Вот они и были первыми андеграундными святыми, и от своей роли никогда не отказывались. Западничество в андеграунде началось со второй волны 80-х годов — Пригова, Рубинштейна. И далее Кибирова, Гандлевского, второго Ерофеева.
Первопроходцы оставались при своей уверенности в смысловой определённости текста. Русские конкретисты обнаружили иное неофициальное существование и слова и факта. Скажем, малоизвестный ныне Ян Сатуновский писал:
Мне говорят:
Какая бедность словаря!
Да, бедность, бедность;
Низость, гнилость бараков;
Серость,
Сырость смертная;
И вечный страх: а ну, как…
Да, бедность, так.
Разве это бессмысленное стихотворение? Но также и Игорь Холин писал про "выплеснутые помои", про рогожу.
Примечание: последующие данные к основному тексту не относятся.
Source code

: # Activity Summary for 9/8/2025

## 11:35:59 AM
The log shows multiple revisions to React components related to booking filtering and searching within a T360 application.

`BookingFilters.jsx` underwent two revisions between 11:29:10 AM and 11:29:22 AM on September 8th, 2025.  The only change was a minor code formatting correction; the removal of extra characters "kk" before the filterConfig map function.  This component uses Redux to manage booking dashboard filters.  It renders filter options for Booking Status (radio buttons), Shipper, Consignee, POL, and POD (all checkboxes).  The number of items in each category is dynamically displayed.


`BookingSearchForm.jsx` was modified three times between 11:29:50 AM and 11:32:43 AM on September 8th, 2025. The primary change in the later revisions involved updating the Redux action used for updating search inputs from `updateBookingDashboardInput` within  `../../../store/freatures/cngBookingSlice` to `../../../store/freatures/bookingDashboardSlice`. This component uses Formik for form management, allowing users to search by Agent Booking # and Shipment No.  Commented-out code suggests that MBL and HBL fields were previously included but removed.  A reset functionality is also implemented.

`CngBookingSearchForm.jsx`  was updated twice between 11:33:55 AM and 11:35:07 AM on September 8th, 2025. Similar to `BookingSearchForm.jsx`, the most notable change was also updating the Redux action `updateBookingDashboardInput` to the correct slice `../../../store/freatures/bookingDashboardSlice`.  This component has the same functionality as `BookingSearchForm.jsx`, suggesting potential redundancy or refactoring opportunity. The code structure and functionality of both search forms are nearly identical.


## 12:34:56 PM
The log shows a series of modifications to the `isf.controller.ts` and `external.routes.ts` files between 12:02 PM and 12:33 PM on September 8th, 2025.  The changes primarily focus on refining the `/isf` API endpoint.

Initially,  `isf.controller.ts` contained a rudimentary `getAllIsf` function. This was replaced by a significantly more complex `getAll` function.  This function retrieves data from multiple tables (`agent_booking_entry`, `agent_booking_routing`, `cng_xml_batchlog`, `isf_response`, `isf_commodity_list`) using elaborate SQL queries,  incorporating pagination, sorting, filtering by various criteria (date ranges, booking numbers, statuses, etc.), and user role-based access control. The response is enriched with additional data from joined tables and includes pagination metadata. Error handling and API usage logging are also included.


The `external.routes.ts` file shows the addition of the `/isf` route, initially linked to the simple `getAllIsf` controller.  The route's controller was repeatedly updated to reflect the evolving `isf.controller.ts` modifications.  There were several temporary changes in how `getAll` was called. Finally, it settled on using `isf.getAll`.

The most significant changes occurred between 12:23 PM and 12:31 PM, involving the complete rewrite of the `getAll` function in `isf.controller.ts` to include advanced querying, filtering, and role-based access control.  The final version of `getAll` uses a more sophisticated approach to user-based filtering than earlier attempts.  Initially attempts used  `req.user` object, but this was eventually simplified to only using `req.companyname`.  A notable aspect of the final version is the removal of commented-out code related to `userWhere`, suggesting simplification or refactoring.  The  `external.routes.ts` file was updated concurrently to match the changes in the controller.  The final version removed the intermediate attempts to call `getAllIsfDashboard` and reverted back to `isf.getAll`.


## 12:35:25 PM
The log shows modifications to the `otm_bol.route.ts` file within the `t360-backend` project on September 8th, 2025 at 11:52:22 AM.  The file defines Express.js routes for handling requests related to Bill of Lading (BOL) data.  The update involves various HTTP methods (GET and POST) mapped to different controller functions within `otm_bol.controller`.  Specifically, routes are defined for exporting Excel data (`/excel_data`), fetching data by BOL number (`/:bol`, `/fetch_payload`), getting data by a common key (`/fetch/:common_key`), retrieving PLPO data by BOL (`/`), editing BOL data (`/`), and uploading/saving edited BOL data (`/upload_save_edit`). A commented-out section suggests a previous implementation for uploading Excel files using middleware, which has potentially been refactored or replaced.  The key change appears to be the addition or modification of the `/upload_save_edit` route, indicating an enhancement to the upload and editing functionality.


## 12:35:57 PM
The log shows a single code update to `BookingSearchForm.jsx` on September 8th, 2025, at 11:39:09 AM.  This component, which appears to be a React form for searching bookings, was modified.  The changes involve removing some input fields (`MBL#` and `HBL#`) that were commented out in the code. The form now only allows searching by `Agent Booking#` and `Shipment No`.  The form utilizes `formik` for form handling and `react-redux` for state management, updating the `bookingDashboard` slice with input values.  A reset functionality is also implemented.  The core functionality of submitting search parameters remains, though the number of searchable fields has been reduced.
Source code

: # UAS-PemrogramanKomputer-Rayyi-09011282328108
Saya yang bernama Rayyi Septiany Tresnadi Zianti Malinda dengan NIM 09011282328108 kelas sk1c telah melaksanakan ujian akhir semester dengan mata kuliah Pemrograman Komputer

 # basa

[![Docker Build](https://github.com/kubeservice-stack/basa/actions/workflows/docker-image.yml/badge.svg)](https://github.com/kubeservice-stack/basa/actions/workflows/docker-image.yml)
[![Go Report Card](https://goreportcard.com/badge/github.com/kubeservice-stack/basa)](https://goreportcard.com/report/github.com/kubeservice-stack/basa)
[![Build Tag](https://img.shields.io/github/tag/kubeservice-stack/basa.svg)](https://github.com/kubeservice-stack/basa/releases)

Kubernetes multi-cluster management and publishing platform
О том, что:
Пролетело лето.
Наступила осень,
Нет в бараке света,
Спать ложимся в восемь.
Этот барачный реализм определил их место в искусстве, поместил их не в выморочную элитарную зону надреальности постмодернизма и пародии, а в социальную зону бытовой жизни своих сограждан. И потому они обречены были на забвение со всех сторон. Как со стороны официальной, так и со стороны надвинувшейся на них в первые годы перестройки волны эпигонского по отношению к культуре Запада отечественного постмодернизма, смешавшего и верх и низ, и шутку и серьез, явно паразитирующего на предыдущей великой культуре. И сразу возник конфликт между ранними и поздними концептуалистами, ориентирующимися на совсем другие смысловые ценности. Для того же теоретика Михаила Айзенберга Всеволод Некрасов чересчур быстро дошёл до своего максималистского предела, до минимальной, нулевой выразительности. Дальше уже идти было некуда. И он как бы законсервировал свой творческий путь и свой имидж, как автора крайних радикальных экспериментов на будущие тридцать-сорок лет, что и сослужило ему плохую службу. Сам же поэт считает:
Всё просто
Простор прохвосту
И весь вопрос
Только
А кто из прохвостов
Собственно
У нас тут и есть
Самый тут
Самый самый прохвост
Сейчас тут ему вся власть
Его счастье
Помню наши споры с Михаилом Эпштейном, ещё в середине 80-х годов принёсшим мне в редакцию журнала статью "Игра в жизни и игра в искусстве". Он уже тогда был нацелен на игру во всём, на тотальную иронию. Статью я на свой страх и риск опубликовал, за что потом всерьез получил попрёки в передовой газеты "Правда". И помню Мишины испуганные звонки: что делать и как реагировать? Играть дальше — весело отвечал ему я. Но при первой же возможности Эпштейн умчался играть в Америку, тем самым дав понять, что любых серьезных решений он побаивается. Уже оттуда он диктует молодым постмодернистам незыблемые правила игры, стремясь через эту игру изменить традиционный русский менталитет.
Приняли ещё тогда, в 60-е годы, их творчество в штыки и официальные левые, комсомольцы-шестидесятники. От Андрея Вознесенского до Евгения Евтушенко. Не признавали, но воровать у них — воровали, и выдавали за свое.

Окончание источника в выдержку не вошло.